06 January 2018 / Renungan Harian

Kepalsuan


media

Kepalsuan

Matius 2:1-12

"...kabarkanlah kepadaku supaya aku pun datang menyembah Dia." (Mat. 2:8)

Hari ini, 6 Januari, beberapa gereja merayakan Epifani. Perayaan apa itu? Epifani berasal dari kata Yunani epiphaneia, yang berarti "manifestasi" atau "penampakan". Jadi, Epifani bermakna Hari Raya Penampakan Tuhan. Dalam tradisi gereja, Epifani dihubungkan dengan kedatangan orang Majus menjumpai bayi Yesus.

Orang Majus itu bukan orang Yahudi. Penulis Injil Matius mencatat bahwa mereka datang dari Timur. Mungkin mereka dari Persia.
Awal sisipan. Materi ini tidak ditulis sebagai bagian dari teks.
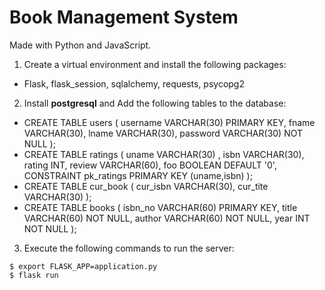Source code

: # Book Management System

Made with Python and JavaScript. 

1) Create a virtual environment and install the following packages:
* Flask, flask_session, sqlalchemy, requests, psycopg2
 
2) Install **postgresql** and Add the following tables to the database:
* CREATE TABLE users (
    username VARCHAR(30) PRIMARY KEY,
    fname VARCHAR(30),
	lname VARCHAR(30),
    password VARCHAR(30) NOT NULL
);
* CREATE TABLE ratings (
    uname VARCHAR(30) ,
    isbn VARCHAR(30),
	rating INT,
	review VARCHAR(60),
	foo BOOLEAN DEFAULT '0',
	CONSTRAINT pk_ratings PRIMARY KEY (uname,isbn)
);
* CREATE TABLE cur_book (
    cur_isbn VARCHAR(30),
    cur_tite VARCHAR(30)
);
* CREATE TABLE books (
    isbn_no VARCHAR(60) PRIMARY KEY,
    title VARCHAR(60) NOT NULL,
    author VARCHAR(60) NOT NULL,
    year INT NOT NULL
);

3) Execute the following commands to run the server:
```
$ export FLASK_APP=application.py
$ flask run
```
Dalam pelbagai literatur, orang Majus dijelaskan sebagai orang cerdik, pandai, filsuf, astronom, dan orang berhikmat. Mereka dikejutkan dengan pertanda langit bahwa di Betlehem telah lahir seorang raja. Mereka datang untuk menyembah raja itu.

Di Yerusalem, mereka bertanya kepada Herodes, "Di mana Sang Mesias dilahirkan?" Sontak, Herodes kaget. Dalam benaknya, kini ada raja tandingan! Herodes pun memanggil para imam dan ahli Taurat serta meminta eterangan dari mereka tentang tempat di mana raja itu dilahirkan. "Di Betlehem!" Jawab mereka. Herodes berpesan kepada para Majus agar setelah menemukan bayi itu, mereka kembali melaporkan kepadanya. Katanya supaya ia juga turut menyembah-Nya, tetapi maksud sesungguhnya, ia ingin membunuh Sang Mesias itu. Banyak orang seperti Herodes, menyatakan ingin menyembah Tuhan tetapi sesungguhnya tidak. Itulah kepalsuan! Bagaimana dengan kita?

 


Refleksi:

Kepalsuan dalam ibadah tidak akan pernah membawa kedamaian.